Idiocies like this were stamped upon and stamped upon fast.

I recall one version of a manifesto that lasted about 30 minutes as a result of things like this.

Idiocy.

44 thoughts on “There’s always been an advantage to Nigel”

  1. Cretinous.

    The one thing that does need to be done about prison is the stamping out of jihadi gangs inside. Solitary confinement for term for anyone caught at it would be my thing to focus on.

    Otherwise, abandon the drug war and treat those people who are locked up humanely and we wouldn’t go far wrong.

  2. I can’t decide which is the most stupid. Probably this one:

    • An automatic 10-year sentence increase for prisoners who attack prison officers

    Thus any prisoner who has already attacked a prison officer five times can carry on attacking them with impunity.

  3. Cretinous.

    Why?

    The one thing that does need to be done about prison is the stamping out of jihadi gangs inside. Solitary confinement for term for anyone caught at it would be my thing to focus on.

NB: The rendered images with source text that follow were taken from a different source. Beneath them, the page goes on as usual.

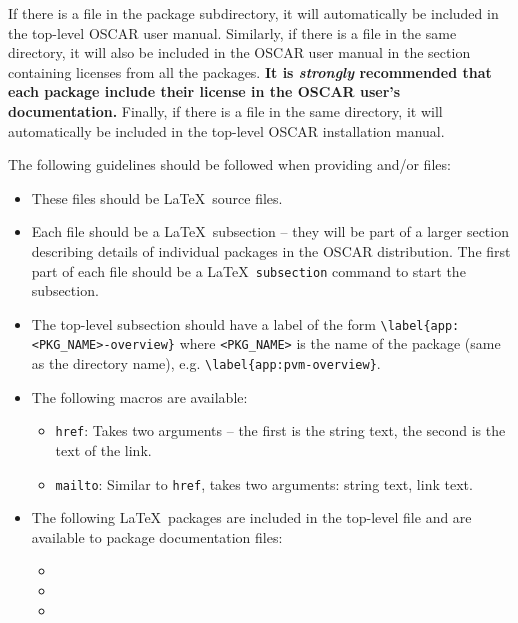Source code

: If there is a file  in the  package
subdirectory, it will automatically be included in the top-level OSCAR
user manual.  
%
Similarly, if there is a file  in the same
directory, it will also be included in the OSCAR user manual in the
section containing licenses from all the packages.  {\bf It is {\em
    strongly} recommended that each package include their license in
  the OSCAR user's documentation.}
%
Finally, if there is a file  in the same directory,
it will automatically be included in the top-level OSCAR installation
manual.  

The following guidelines should be followed when providing
 and/or  files:

\begin{itemize}
\item These files should be \LaTeX\ source files.

\item Each file should be a \LaTeX\ subsection -- they will be part of
  a larger section describing details of individual packages in the
  OSCAR distribution.  The first part of each file should be a \LaTeX\
  {\tt subsection} command to start the subsection.

\item The top-level subsection should have a label of the form
      \verb=\label{app:<PKG_NAME>-overview}= where \verb=<PKG_NAME>= is
      the name of the package (same as the directory name), e.g.
         \verb=\label{app:pvm-overview}=.

\item The following macros are available:

  \begin{itemize}
  \item {\tt href}: Takes two arguments -- the first is the string
    text, the second is the text of the link.

  \item {\tt mailto}: Similar to {\tt href}, takes two arguments:
    string text, link text.
  \end{itemize}

\item The following \LaTeX\ packages are included in the top-level
  file and are available to package documentation files:

  \begin{itemize}
  \item {}
  \item {}
  \item {}
  \end{itemize}


\end{itemize}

    How, pray tell, do you expect to ‘stamp out’ these [non-existent] ‘jihadi gangs’? All sounds pretty unworkable to me….oh, and cretinous.

  4. The Inimitable Steve

    These are all daft ideas because he’s ignorant of how convicts respond to incentives. TV isn’t a luxury, it’s a perk used to keep jailbirds out of trouble.

    I do like his death penalty referendum idea tho.

  5. The Inimitable Steve

    Have to say that the people running or thinking of running for UKIP leader make the Labour contest look like a box of delights.

    The only likeable one is Raheem Kassam, and he was joking.

    They’d be better off making me their leader than choose some dead-eyed town councillor.

  6. Steve

    “it’s a perk used to keep jailbirds out of trouble”… I’m told the effect is basically like a sedative. Zaps the energy out of them all, once the eyeballs are glued. Drug of choice for all prison managers.

  7. The Inimitable Steve

    MBE – Yarp.

    And, really, can you imagine a worse punishment than being locked away spending 5 years watching Freeview?

    Obviously yes, but the pit and pendulum would never pass elfinsafety. Telly is an acceptable compromise torture.

  8. An automatic 10-year sentence increase for prisoners who attack prison officers

    With an “attack on a prison officer” being defined as what one or more prison officers says it is. Can’t see this being open to abuse, oh no…

  9. @Bongo Abubongo

    ‘Cretinous. Why?’

    Because making life harder for prisoners makes life harder for prison workers, and because it’s uncivilised. If people commit crime, lock the fuckers up (if appropriate). But what kind of micropenised dolt wants to inflict pain on captives, however righteously they’re held? Ah – your kind of micropenised dolt.

    ‘How, pray tell, do you expect to ‘stamp out’ these [non-existent] ‘jihadi gangs’? All sounds pretty unworkable to me….oh, and cretinous.’

    They do exist, you tit, and I included my prescription in the comment: ‘ Solitary confinement for term for anyone caught at it’

  10. Oh dear. On the same day the Daily Mash published an article “UKIP Steps Up Search For New Bellend”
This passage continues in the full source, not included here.